REQUIREMENT:
Note each line of the entries that includes "defenders". Then copy those lines.

MATERIAL SUPPLIED:
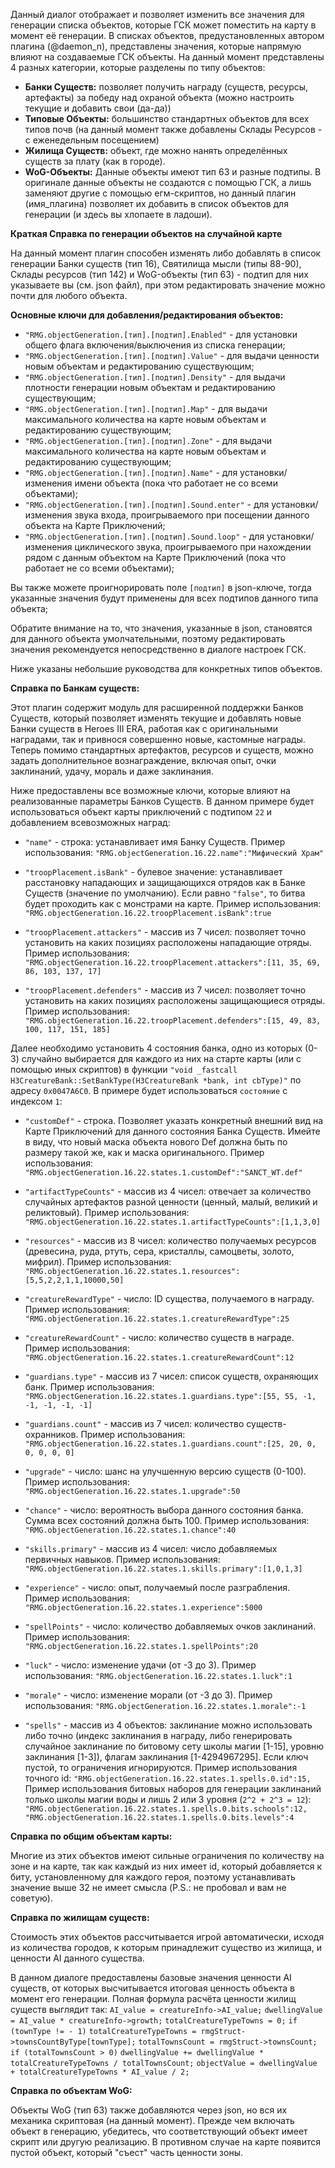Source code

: Данный диалог отображает и позволяет изменить все значения для генерации списка объектов, которые ГСК может поместить на карту в момент её генерации. В списках объектов, предустановленных автором плагина (@daemon_n), представлены значения, которые напрямую влияют на создаваемые ГСК объекты. На данный момент представлены 4 разных категории, которые разделены по типу объектов:

* **Банки Существ:** позволяет получить награду (существ, ресурсы, артефакты) за победу над охраной объекта (можно настроить текущие и добавить свои (да-да))
* **Типовые Объекты:** большинство стандартных объектов для всех типов почв (на данный момент также добавлены Склады Ресурсов - с еженедельным посещением)
* **Жилища Существ:** объект, где можно нанять определённых существ за плату (как в городе).
* **WoG-Объекты:** Данные объекты имеют тип 63 и разные подтипы. В оригинале данные объекты не создаются с помощью ГСК, а лишь заменяют другие с помощью егм-скриптов, но данный плагин (имя_плагина) позволяет их добавить в список объектов для генерации (и здесь вы хлопаете в ладоши).

**Краткая Справка по генерации объектов на случайной карте**

На данный момент плагин способен изменять либо добавлять в список генерации Банки существ (тип 16), Святилища мысли (типы 88-90), Склады ресурсов (тип 142) и WoG-объекты (тип 63) - подтип для них указываете вы (см. json файл), при этом редактировать значение можно почти для любого объекта.

**Основные ключи для добавления/редактирования объектов:**

* `"RMG.objectGeneration.[тип].[подтип].Enabled"` - для установки общего флага включения/выключения из списка генерации;
* `"RMG.objectGeneration.[тип].[подтип].Value"` - для выдачи ценности новым объектам и редактированию существующим;
* `"RMG.objectGeneration.[тип].[подтип].Density"` - для выдачи плотности генерации новым объектам и редактированию существующим;
* `"RMG.objectGeneration.[тип].[подтип].Map"` - для выдачи максимального количества на карте новым объектам и редактированию существующим;
* `"RMG.objectGeneration.[тип].[подтип].Zone"` - для выдачи максимального количества на карте новым объектам и редактированию существующим;
* `"RMG.objectGeneration.[тип].[подтип].Name"` - для установки/изменения имени объекта (пока что работает не со всеми объектами);
* `"RMG.objectGeneration.[тип].[подтип].Sound.enter"` - для установки/изменения звука входа, проигрываемого при посещении данного объекта на Карте Приключений;
* `"RMG.objectGeneration.[тип].[подтип].Sound.loop"` - для установки/изменения циклического звука, проигрываемого при нахождении рядом с данным объектом на Карте Приключений (пока что работает не со всеми объектами);

Вы также можете проигнорировать поле `[подтип]` в json-ключе, тогда указанные значения будут применены для всех подтипов данного типа объекта;

Обратите внимание на то, что значения, указанные в json, становятся для данного объекта умолчательными, поэтому редактировать значения рекомендуется непосредственно в диалоге настроек ГСК.

Ниже указаны небольшие руководства для конкретных типов объектов.

**Справка по Банкам существ:**

Этот плагин содержит модуль для расширенной поддержки Банков Существ, который позволяет изменять текущие и добавлять новые Банки существ в Heroes III ERA, работая как с оригинальными наградами, так и привнося совершенно новые, кастомные награды. Теперь помимо стандартных артефактов, ресурсов и существ, можно задать дополнительное вознаграждение, включая опыт, очки заклинаний, удачу, мораль и даже заклинания.

Ниже предоставлены все возможные ключи, которые влияют на реализованные параметры Банков Существ. В данном примере будет использоваться объект карты приключений с подтипом `22` и добавлением всевозможных наград:

* `"name"` - строка: устанавливает имя Банку Существ. Пример использования:
  `"RMG.objectGeneration.16.22.name":"Мифический Храм"`

* `"troopPlacement.isBank"` - булевое значение: устанавливает расстановку нападающих и защищающихся отрядов как в Банке Существ (значение по умолчанию). Если равно `"false"`, то битва будет проходить как с монстрами на карте. Пример использования:
  `"RMG.objectGeneration.16.22.troopPlacement.isBank":true`

* `"troopPlacement.attackers"` - массив из 7 чисел: позволяет точно установить на каких позициях расположены нападающие отряды. Пример использования:
  `"RMG.objectGeneration.16.22.troopPlacement.attackers":[11, 35, 69, 86, 103, 137, 17]`

* `"troopPlacement.defenders"` - массив из 7 чисел: позволяет точно установить на каких позициях расположены защищающиеся отряды. Пример использования:
  `"RMG.objectGeneration.16.22.troopPlacement.defenders":[15, 49, 83, 100, 117, 151, 185]`

Далее необходимо установить 4 состояния банка, одно из которых (0-3) случайно выбирается для каждого из них на старте карты (или с помощью иных скриптов) в функции `"void _fastcall H3CreatureBank::SetBankType(H3CreatureBank *bank, int cbType)"` по адресу `0x0047A6C0`.
В примере будет использоваться `состояние` с индексом `1`:

* `"customDef"` - строка. Позволяет указать конкретный внешний вид на Карте Приключений для данного состояния Банка Существ. Имейте в виду, что новый маска объекта нового Def должна быть по размеру такой же, как и маска оригинального. Пример использования:
  `"RMG.objectGeneration.16.22.states.1.customDef":"SANCT_WT.def"`

* `"artifactTypeCounts"` - массив из 4 чисел: отвечает за количество случайных артефактов разной ценности (ценный, малый, великий и реликтовый). Пример использования:
  `"RMG.objectGeneration.16.22.states.1.artifactTypeCounts":[1,1,3,0]`

* `"resources"` - массив из 8 чисел: количество получаемых ресурсов (древесина, руда, ртуть, сера, кристаллы, самоцветы, золото, мифрил). Пример использования:
  `"RMG.objectGeneration.16.22.states.1.resources":[5,5,2,2,1,1,10000,50]`

* `"creatureRewardType"` - число: ID существа, получаемого в награду. Пример использования:
  `"RMG.objectGeneration.16.22.states.1.creatureRewardType":25`

* `"creatureRewardCount"` - число: количество существ в награде. Пример использования:
  `"RMG.objectGeneration.16.22.states.1.creatureRewardCount":12`

* `"guardians.type"` - массив из 7 чисел: список существ, охраняющих банк. Пример использования:
  `"RMG.objectGeneration.16.22.states.1.guardians.type":[55, 55, -1, -1, -1, -1, -1]`

* `"guardians.count"` - массив из 7 чисел: количество существ-охранников. Пример использования:
  `"RMG.objectGeneration.16.22.states.1.guardians.count":[25, 20, 0, 0, 0, 0, 0]`

* `"upgrade"` - число: шанс на улучшенную версию существ (0-100). Пример использования:
  `"RMG.objectGeneration.16.22.states.1.upgrade":50`

* `"chance"` - число: вероятность выбора данного состояния банка. Сумма всех состояний должна быть 100. Пример использования:
  `"RMG.objectGeneration.16.22.states.1.chance":40`

* `"skills.primary"` - массив из 4 чисел: число добавляемых первичных навыков. Пример использования:
  `"RMG.objectGeneration.16.22.states.1.skills.primary":[1,0,1,3]`

* `"experience"` - число: опыт, получаемый после разграбления. Пример использования:
  `"RMG.objectGeneration.16.22.states.1.experience":5000`

* `"spellPoints"` - число: количество добавляемых очков заклинаний. Пример использования:
  `"RMG.objectGeneration.16.22.states.1.spellPoints":20`

* `"luck"` - число: изменение удачи (от -3 до 3). Пример использования:
  `"RMG.objectGeneration.16.22.states.1.luck":1`

* `"morale"` - число: изменение морали (от -3 до 3). Пример использования:
  `"RMG.objectGeneration.16.22.states.1.morale":-1`

* `"spells"` - массив из 4 объектов: заклинание можно использовать либо точно (индекс заклинания в награду, либо генерировать случайное заклинание по битовому сету школы магии [1-15], уровню заклинания [1-3]), флагам заклинания [1-4294967295]. Если ключ пустой, то ограничения игнорируются. Пример использования точного id:
  `"RMG.objectGeneration.16.22.states.1.spells.0.id":15,`
  Пример использования битовых наборов для генерации заклинаний только школы магии воды и лишь 2 или 3 уровня (`2^2 + 2^3 = 12`):
  `"RMG.objectGeneration.16.22.states.1.spells.0.bits.schools":12,`
  `"RMG.objectGeneration.16.22.states.1.spells.0.bits.levels":4`

**Справка по общим объектам карты:**

Многие из этих объектов имеют сильные ограничения по количеству на зоне и на карте, так как каждый из них имеет id, который добавляется к биту, установленному для каждого героя, поэтому устанавливать значение выше 32 не имеет смысла (P.S.: не пробовал и вам не советую).

**Справка по жилищам существ:**

Стоимость этих объектов рассчитывается игрой автоматически, исходя из количества городов, к которым принадлежит существо из жилища, и ценности AI данного существа.

В данном диалоге предоставлены базовые значения ценности AI существ, от которых высчитывается итоговая ценность объекта в момент его генерации. Полная формула расчёта ценности жилищ существ выглядит так:
`AI_value = creatureInfo->AI_value;`
`dwellingValue = AI_value * creatureInfo->growth;`
`totalCreatureTypeTowns = 0;`
`if (townType != - 1)`
`totalCreatureTypeTowns = rmgStruct->townsCountByType[townType];`
`totalTownsCount = rmgStruct->townsCount;`
`if (totalTownsCount > 0)`
`dwellingValue += dwellingValue * totalCreatureTypeTowns / totalTownsCount;`
`objectValue = dwellingValue + totalCreatureTypeTowns * AI_value / 2;`

**Справка по объектам WoG:**

Объекты WoG (тип 63) также добавляются через json, но вся их механика скриптовая (на данный момент). Прежде чем включать объект в генерацию, убедитесь, что соответствующий объект имеет скрипт или другую реализацию. В противном случае на карте появится пустой объект, который "съест" часть ценности зоны.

EXERCISE RESULT:
* `"troopPlacement.defenders"` - массив из 7 чисел: позволяет точно установить на каких позициях расположены защищающиеся отряды. Пример использования:
  `"RMG.objectGeneration.16.22.troopPlacement.defenders":[15, 49, 83, 100, 117, 151, 185]`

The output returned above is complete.